Biegły sądowy uznał, że 25-letni żołnierz, który w sylwestrową noc oddał strzały w kierunku cywilnego samochodu w Mielniku na Podlasiu, był w chwili zdarzenia niepoczytalny. Mężczyzna pozostaje w areszcie. Po zdarzeniu w Mielniku został usunięty z wojska.

Jak poinformował rzecznik Prokuratury Okręgowej w Olsztynie Daniel Brodowski, śledczy otrzymali już opinię biegłego dotyczącą stanu psychicznego podejrzanego.  

Wynika z niej, że w chwili czynu podejrzany nie był poczytalny. Zdolność do rozpoznania znaczenia czynu i pokierowania swoim postępowaniem była u niego całkowicie zniesiona. Obecnie prokurator analizuje opinię – przekazał prokurator Brodowski. 
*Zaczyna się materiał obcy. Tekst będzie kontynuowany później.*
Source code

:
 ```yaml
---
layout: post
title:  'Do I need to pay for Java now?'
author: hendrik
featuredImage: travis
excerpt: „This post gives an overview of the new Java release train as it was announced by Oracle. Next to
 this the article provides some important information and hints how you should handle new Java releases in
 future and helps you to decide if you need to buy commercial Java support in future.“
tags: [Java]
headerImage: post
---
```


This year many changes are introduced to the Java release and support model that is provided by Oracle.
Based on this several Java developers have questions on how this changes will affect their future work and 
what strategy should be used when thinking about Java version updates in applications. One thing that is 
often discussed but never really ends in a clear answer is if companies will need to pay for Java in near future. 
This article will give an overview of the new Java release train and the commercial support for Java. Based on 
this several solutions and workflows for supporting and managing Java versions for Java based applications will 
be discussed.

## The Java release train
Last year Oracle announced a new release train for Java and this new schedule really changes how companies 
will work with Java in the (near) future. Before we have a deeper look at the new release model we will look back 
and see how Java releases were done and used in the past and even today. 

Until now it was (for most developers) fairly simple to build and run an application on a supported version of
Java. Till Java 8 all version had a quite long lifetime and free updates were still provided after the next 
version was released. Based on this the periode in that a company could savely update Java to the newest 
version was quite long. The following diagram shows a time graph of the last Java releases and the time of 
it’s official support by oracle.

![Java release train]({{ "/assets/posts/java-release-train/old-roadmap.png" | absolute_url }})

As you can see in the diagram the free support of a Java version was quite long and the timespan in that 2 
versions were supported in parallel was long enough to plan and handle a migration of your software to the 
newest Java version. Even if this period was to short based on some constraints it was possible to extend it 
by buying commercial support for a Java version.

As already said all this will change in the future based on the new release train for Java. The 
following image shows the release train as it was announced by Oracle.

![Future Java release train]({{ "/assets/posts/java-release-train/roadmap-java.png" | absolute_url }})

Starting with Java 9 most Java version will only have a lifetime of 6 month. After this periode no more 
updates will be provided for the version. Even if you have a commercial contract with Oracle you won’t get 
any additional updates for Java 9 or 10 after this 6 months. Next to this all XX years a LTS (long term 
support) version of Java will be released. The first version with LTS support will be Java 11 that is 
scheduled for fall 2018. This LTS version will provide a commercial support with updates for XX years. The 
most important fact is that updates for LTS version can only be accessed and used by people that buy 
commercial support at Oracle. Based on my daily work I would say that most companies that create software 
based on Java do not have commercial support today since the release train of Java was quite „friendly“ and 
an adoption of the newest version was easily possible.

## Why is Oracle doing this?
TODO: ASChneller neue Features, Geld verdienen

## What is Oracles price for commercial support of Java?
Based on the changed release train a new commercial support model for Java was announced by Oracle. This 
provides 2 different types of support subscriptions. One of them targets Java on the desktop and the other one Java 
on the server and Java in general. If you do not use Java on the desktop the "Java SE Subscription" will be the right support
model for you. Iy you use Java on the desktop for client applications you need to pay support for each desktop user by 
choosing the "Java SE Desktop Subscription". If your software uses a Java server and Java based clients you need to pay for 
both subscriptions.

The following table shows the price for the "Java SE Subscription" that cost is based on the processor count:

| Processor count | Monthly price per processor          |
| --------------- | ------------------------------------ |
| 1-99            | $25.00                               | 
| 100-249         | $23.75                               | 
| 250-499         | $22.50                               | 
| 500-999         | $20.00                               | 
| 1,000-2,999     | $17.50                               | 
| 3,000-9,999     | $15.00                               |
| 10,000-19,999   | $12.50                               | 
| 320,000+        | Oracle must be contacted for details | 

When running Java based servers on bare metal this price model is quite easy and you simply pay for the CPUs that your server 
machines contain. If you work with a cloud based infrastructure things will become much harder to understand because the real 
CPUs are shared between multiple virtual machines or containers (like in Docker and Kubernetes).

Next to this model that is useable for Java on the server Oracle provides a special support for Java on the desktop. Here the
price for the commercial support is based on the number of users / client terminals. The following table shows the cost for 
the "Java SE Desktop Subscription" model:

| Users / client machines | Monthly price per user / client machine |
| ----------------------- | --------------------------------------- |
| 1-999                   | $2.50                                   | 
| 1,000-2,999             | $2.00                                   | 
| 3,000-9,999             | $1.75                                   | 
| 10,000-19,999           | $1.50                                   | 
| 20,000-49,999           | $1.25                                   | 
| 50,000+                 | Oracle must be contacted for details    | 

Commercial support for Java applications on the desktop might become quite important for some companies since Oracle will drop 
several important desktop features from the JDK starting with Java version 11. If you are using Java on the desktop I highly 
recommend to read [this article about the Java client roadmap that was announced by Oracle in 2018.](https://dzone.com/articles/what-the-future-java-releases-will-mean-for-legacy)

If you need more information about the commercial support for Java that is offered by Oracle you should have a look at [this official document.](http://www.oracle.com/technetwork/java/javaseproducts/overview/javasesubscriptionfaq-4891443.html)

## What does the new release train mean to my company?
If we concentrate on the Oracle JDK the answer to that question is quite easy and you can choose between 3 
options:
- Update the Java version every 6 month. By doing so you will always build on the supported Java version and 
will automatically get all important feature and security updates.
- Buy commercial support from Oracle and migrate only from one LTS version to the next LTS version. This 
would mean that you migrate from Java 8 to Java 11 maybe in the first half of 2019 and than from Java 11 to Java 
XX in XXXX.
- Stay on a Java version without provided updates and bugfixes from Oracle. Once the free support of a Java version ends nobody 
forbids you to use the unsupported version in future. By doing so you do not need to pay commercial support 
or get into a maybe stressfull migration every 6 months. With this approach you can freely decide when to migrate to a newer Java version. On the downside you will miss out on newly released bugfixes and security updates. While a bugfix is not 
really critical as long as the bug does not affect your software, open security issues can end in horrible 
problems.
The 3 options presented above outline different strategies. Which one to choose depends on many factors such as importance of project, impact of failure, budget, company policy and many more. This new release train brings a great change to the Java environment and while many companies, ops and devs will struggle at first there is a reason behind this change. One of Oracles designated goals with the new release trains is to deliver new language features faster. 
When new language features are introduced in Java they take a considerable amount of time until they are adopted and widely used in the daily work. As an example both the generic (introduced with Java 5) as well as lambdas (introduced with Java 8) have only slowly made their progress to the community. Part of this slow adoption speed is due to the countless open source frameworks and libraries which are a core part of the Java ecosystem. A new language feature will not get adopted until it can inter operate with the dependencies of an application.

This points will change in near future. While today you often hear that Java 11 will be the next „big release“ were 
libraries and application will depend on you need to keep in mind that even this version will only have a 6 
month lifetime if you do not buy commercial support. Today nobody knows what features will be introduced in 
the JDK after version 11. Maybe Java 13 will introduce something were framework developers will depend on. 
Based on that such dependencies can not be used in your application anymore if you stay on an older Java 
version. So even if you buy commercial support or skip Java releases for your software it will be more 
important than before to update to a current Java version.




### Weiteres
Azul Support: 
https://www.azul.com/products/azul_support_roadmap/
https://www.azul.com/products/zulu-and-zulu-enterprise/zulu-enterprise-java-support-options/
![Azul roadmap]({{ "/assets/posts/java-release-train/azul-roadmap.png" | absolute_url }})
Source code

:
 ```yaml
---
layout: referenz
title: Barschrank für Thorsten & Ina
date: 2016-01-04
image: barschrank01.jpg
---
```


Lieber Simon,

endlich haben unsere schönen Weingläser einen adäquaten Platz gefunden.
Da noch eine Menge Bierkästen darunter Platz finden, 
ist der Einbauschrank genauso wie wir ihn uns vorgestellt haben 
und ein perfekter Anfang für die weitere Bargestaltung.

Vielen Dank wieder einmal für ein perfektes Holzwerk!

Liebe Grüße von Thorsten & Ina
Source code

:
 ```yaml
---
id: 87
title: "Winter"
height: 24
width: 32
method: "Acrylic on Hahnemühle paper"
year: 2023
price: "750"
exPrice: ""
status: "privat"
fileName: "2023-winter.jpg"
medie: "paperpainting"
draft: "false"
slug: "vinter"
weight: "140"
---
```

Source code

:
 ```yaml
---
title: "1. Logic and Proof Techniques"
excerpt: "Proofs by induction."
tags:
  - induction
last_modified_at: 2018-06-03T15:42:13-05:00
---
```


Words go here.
Dodał, że w najbliższym czasie zapadną dalsze decyzje dotyczące postępowania.

Sylwestrowa noc na Podlasiu

Do dramatycznych wydarzeń doszło w nocy z 31 grudnia na 1 stycznia w Mielniku. 25-letni szeregowy z 18. Dywizji Zmechanizowanej pełnił służbę przy granicy z Białorusią w ramach operacji "Bezpieczne Podlasie". 

Według ustaleń śledczych, żołnierz samowolnie oddalił się z obozowiska, zabierając ze sobą broń służbową. Na jednej z lokalnych dróg zatrzymał cywilny samochód, w którym jechał ojciec z nastoletnią córką. 

Mężczyzna oddał strzały w kierunku pojazdu. Na szczęście żadna z osób znajdujących się w aucie nie odniosła obrażeń.

Po oddaniu strzałów żołnierz uciekł do pobliskiego lasu. Tam został odnaleziony i zatrzymany przez żołnierzy zgrupowania zadaniowego w Mielniku. 

Okazało się, że był pod wpływem alkoholu - badanie wykazało blisko dwa promile w wydychanym powietrzu.

25-latek wstąpił do dobrowolnej zasadniczej służby wojskowej w kwietniu 2024 roku, a służbę na granicy rozpoczął na początku grudnia ubiegłego roku. Po incydencie w Mielniku został usunięty z wojska.